*** Begin section ***
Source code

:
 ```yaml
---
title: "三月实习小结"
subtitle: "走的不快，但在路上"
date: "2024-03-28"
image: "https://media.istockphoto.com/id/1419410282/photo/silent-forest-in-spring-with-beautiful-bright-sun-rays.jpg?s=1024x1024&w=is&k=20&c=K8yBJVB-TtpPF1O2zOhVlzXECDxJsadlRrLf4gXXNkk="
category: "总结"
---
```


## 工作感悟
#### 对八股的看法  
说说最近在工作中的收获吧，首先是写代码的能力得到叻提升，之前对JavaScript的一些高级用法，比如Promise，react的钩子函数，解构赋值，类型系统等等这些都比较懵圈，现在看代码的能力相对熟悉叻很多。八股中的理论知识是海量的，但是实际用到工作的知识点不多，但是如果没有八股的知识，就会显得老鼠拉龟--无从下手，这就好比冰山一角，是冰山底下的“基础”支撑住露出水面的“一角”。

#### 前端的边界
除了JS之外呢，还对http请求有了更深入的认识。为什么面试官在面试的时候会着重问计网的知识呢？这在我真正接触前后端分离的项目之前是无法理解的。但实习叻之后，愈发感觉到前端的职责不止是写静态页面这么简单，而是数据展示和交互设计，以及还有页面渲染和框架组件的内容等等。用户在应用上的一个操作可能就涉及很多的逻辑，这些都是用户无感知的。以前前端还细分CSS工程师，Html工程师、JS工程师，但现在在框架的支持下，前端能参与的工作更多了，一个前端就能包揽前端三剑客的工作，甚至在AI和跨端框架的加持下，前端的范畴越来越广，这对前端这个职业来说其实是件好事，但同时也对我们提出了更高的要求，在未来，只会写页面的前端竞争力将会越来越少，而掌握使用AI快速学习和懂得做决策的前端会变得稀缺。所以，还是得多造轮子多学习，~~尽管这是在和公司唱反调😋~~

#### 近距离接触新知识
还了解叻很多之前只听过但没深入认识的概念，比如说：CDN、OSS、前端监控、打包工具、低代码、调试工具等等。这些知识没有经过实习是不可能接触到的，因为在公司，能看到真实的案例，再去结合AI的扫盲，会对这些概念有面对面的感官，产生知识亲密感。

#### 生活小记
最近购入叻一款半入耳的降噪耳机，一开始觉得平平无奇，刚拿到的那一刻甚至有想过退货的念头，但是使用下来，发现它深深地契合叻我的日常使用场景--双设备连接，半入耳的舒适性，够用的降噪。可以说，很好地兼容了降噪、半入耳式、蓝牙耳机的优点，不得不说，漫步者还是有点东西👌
*** End section ***
INSTRUCTIONS TO FOLLOW =>
Now write the data shown above out again, word for word.

THE COMPLETED TASK =>
Source code

:
 ```yaml
---
title: "三月实习小结"
subtitle: "走的不快，但在路上"
date: "2024-03-28"
image: "https://media.istockphoto.com/id/1419410282/photo/silent-forest-in-spring-with-beautiful-bright-sun-rays.jpg?s=1024x1024&w=is&k=20&c=K8yBJVB-TtpPF1O2zOhVlzXECDxJsadlRrLf4gXXNkk="
category: "总结"
---
```


## 工作感悟
#### 对八股的看法  
说说最近在工作中的收获吧，首先是写代码的能力得到叻提升，之前对JavaScript的一些高级用法，比如Promise，react的钩子函数，解构赋值，类型系统等等这些都比较懵圈，现在看代码的能力相对熟悉叻很多。八股中的理论知识是海量的，但是实际用到工作的知识点不多，但是如果没有八股的知识，就会显得老鼠拉龟--无从下手，这就好比冰山一角，是冰山底下的“基础”支撑住露出水面的“一角”。

#### 前端的边界
除了JS之外呢，还对http请求有了更深入的认识。为什么面试官在面试的时候会着重问计网的知识呢？这在我真正接触前后端分离的项目之前是无法理解的。但实习叻之后，愈发感觉到前端的职责不止是写静态页面这么简单，而是数据展示和交互设计，以及还有页面渲染和框架组件的内容等等。用户在应用上的一个操作可能就涉及很多的逻辑，这些都是用户无感知的。以前前端还细分CSS工程师，Html工程师、JS工程师，但现在在框架的支持下，前端能参与的工作更多了，一个前端就能包揽前端三剑客的工作，甚至在AI和跨端框架的加持下，前端的范畴越来越广，这对前端这个职业来说其实是件好事，但同时也对我们提出了更高的要求，在未来，只会写页面的前端竞争力将会越来越少，而掌握使用AI快速学习和懂得做决策的前端会变得稀缺。所以，还是得多造轮子多学习，~~尽管这是在和公司唱反调😋~~

#### 近距离接触新知识
还了解叻很多之前只听过但没深入认识的概念，比如说：CDN、OSS、前端监控、打包工具、低代码、调试工具等等。这些知识没有经过实习是不可能接触到的，因为在公司，能看到真实的案例，再去结合AI的扫盲，会对这些概念有面对面的感官，产生知识亲密感。

#### 生活小记
最近购入叻一款半入耳的降噪耳机，一开始觉得平平无奇，刚拿到的那一刻甚至有想过退货的念头，但是使用下来，发现它深深地契合叻我的日常使用场景--双设备连接，半入耳的舒适性，够用的降噪。可以说，很好地兼容了降噪、半入耳式、蓝牙耳机的优点，不得不说，漫步者还是有点东西👌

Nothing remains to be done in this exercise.